_Task to complete_
Please copy every line of the data in which the string "textbf" appears.

_Data under study_
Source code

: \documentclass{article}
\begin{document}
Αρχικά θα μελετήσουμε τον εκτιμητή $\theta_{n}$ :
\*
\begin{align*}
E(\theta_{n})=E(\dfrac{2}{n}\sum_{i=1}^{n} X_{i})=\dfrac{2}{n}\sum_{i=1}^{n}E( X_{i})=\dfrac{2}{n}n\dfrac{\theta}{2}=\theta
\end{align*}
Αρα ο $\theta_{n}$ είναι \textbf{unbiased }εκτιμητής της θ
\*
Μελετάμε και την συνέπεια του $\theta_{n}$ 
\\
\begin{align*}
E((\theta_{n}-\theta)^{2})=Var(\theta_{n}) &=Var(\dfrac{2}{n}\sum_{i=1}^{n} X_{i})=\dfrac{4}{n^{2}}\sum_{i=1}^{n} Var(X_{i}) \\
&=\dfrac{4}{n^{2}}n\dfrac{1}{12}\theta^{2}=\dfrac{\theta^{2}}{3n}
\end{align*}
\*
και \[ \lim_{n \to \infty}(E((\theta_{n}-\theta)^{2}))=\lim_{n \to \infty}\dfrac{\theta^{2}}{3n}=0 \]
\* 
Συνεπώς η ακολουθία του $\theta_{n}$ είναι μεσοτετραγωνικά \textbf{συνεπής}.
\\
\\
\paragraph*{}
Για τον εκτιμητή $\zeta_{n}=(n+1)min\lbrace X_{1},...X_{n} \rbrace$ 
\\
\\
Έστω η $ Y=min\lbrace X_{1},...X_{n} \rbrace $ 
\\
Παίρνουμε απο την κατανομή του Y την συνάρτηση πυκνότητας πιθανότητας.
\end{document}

_Final answer_
Αρα ο $\theta_{n}$ είναι \textbf{unbiased }εκτιμητής της θ
Συνεπώς η ακολουθία του $\theta_{n}$ είναι μεσοτετραγωνικά \textbf{συνεπής}.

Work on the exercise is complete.